This year, The Grammys appeared to have taken note, signaling an implicit shift in the award show’s trajectory.
The ceremony subverted expectations by awarding Beyoncé Best Country Album, crowning her as the first Black woman to ever receive the award. In a monumental upset, Beyoncé broke a longstanding and notorious streak of losses for the coveted Album of the Year for her genre-defying “Cowboy Carter,” becoming only the fourth Black woman to win the category.

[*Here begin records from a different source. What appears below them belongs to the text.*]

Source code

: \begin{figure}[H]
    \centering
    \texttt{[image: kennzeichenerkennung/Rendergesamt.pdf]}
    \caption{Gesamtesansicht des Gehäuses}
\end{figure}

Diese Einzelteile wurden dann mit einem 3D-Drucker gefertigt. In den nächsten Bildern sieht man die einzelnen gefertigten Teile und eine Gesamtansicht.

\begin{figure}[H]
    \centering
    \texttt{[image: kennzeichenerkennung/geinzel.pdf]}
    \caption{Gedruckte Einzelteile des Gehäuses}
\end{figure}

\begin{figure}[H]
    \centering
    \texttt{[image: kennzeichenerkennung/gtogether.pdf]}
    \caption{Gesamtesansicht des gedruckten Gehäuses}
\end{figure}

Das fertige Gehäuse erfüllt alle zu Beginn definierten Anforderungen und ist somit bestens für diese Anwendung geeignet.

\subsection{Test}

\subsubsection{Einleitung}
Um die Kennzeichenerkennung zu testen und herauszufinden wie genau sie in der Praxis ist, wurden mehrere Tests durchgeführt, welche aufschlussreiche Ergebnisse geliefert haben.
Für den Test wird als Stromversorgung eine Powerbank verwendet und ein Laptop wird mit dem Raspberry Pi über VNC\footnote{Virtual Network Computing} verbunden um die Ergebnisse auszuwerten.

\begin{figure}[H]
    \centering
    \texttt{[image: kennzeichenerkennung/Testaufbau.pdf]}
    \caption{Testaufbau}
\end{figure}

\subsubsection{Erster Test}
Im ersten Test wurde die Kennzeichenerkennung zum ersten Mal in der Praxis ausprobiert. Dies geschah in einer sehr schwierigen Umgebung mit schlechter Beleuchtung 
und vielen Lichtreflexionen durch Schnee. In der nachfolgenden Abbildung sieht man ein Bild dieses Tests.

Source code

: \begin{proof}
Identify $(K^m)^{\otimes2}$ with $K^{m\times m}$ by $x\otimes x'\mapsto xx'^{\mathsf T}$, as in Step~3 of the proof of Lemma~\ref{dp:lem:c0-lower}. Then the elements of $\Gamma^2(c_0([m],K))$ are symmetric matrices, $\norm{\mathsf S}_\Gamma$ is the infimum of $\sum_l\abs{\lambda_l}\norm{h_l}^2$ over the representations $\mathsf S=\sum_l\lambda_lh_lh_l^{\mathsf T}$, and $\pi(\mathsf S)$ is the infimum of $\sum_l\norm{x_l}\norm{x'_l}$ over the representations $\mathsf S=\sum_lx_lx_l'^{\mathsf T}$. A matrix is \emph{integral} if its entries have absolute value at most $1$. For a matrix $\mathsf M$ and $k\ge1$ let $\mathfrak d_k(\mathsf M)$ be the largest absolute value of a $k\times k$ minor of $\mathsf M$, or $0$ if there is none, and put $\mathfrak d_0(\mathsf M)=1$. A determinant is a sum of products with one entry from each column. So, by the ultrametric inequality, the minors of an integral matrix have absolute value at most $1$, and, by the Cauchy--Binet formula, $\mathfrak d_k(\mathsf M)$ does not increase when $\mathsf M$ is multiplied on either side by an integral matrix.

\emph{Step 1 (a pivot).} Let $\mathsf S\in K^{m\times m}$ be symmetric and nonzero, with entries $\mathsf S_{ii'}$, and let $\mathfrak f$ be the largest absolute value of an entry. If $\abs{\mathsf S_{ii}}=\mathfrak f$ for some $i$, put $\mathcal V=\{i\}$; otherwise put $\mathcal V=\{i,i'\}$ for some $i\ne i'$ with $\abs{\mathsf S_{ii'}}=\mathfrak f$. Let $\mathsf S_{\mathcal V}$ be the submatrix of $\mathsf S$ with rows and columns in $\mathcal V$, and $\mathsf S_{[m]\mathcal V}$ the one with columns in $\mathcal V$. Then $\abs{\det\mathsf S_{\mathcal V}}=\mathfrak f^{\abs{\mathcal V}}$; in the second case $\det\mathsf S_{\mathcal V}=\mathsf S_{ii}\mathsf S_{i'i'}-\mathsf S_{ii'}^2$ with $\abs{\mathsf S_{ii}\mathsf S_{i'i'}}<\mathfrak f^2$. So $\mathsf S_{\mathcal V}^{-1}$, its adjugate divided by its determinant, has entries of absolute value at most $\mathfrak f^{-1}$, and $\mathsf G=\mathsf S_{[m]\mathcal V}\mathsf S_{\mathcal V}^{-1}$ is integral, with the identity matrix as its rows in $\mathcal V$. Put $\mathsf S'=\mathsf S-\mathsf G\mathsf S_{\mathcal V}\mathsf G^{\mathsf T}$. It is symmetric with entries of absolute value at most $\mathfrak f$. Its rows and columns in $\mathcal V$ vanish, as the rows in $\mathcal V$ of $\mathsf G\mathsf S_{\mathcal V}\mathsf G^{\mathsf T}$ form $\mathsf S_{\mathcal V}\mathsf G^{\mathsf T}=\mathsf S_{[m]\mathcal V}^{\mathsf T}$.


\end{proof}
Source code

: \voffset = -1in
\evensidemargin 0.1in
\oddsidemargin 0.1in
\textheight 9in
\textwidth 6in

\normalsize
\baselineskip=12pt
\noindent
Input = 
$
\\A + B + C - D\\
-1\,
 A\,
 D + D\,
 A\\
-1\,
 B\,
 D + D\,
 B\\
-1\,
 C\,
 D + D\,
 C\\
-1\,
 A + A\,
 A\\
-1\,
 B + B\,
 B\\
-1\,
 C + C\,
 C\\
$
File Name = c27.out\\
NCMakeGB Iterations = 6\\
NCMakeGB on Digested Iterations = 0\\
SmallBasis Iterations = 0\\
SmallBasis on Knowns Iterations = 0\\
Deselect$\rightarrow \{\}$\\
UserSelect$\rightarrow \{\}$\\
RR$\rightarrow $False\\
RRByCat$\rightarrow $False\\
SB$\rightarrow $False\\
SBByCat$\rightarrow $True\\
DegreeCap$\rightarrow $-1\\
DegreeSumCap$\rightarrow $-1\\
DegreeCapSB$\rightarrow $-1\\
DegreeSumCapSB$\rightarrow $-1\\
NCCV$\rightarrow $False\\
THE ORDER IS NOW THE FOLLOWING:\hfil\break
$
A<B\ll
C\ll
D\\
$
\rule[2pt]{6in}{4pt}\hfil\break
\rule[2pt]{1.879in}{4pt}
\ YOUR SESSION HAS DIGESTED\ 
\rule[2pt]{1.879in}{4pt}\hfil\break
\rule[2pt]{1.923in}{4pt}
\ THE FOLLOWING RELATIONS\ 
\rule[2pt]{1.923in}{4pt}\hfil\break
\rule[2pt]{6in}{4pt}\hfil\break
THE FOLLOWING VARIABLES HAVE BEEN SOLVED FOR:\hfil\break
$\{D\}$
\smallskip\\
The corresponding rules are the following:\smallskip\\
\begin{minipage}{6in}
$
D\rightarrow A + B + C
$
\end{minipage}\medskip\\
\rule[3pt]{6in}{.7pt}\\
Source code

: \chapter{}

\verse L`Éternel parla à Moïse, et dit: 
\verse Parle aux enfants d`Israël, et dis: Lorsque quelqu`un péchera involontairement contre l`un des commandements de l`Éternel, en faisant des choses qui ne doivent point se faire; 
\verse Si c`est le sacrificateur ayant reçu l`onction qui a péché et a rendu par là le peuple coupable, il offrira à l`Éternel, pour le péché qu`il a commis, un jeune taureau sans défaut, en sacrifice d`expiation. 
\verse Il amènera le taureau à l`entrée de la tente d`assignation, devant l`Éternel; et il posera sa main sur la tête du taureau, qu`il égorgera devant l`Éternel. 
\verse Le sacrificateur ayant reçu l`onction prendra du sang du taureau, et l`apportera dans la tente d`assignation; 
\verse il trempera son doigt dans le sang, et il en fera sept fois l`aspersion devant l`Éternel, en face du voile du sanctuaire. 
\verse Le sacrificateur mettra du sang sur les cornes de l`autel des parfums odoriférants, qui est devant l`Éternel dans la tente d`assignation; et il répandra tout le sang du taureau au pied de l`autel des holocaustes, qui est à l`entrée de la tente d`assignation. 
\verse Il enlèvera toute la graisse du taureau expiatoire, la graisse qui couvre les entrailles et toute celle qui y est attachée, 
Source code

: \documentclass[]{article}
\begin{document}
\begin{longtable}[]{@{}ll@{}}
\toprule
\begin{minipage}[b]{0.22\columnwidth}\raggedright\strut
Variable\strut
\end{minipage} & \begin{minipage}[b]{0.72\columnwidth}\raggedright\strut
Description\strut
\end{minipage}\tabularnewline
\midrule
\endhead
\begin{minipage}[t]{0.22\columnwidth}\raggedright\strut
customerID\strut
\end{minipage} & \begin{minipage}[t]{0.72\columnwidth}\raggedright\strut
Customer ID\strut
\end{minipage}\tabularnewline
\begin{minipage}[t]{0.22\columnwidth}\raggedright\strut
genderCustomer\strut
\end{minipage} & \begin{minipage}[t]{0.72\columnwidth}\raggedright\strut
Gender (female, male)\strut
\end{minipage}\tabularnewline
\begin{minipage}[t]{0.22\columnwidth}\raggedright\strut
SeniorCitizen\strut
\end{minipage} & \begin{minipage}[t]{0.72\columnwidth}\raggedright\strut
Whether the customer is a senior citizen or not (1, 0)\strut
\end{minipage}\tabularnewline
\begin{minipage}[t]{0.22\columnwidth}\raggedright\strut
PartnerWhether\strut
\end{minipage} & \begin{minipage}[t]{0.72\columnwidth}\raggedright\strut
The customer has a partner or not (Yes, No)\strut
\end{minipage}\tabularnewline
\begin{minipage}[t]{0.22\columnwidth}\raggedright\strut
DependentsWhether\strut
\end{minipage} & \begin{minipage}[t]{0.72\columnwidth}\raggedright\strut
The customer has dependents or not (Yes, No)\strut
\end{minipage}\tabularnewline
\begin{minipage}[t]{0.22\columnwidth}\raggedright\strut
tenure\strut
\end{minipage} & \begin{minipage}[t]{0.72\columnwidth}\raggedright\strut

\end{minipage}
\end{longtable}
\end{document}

The Grammys also awarded Kendrick Lamar both Song and Record of the Year for his notorious “Not Like Us,” effectively awarding three out of four of the ceremony’s leading categories to Black musicians. Doechii also became the third woman to win Best Rap Album since the category’s inception in 1996, besting a crowded field of male contenders.
The Recording Academy’s decision to award Beyoncé Album of the Year was a bold one, though. In a year where albums like Billie Eilish’s “Hit Me Hard and Soft,” Charli XCX’s “Brat” and Taylor Swift’s “The Tortured Poets Department” dominated music charts, Beyoncé’s “Cowboy Carter” was relatively outshone.
When it comes to awarding the highest quality album from that category, “Cowboy Carter” is the only viable choice. Beyoncé’s interdisciplinary album is a masterful take on the country genre and an instructive history lesson on some of the Black artists who have shaped its trajectory but have been erased from its history.
Though the Recording Academy awarded artists from a broader range of backgrounds than in previous seasons, it is unclear whether the organization was merely attempting to eschew controversy. That said, the artists awarded were highly deserving of their flowers.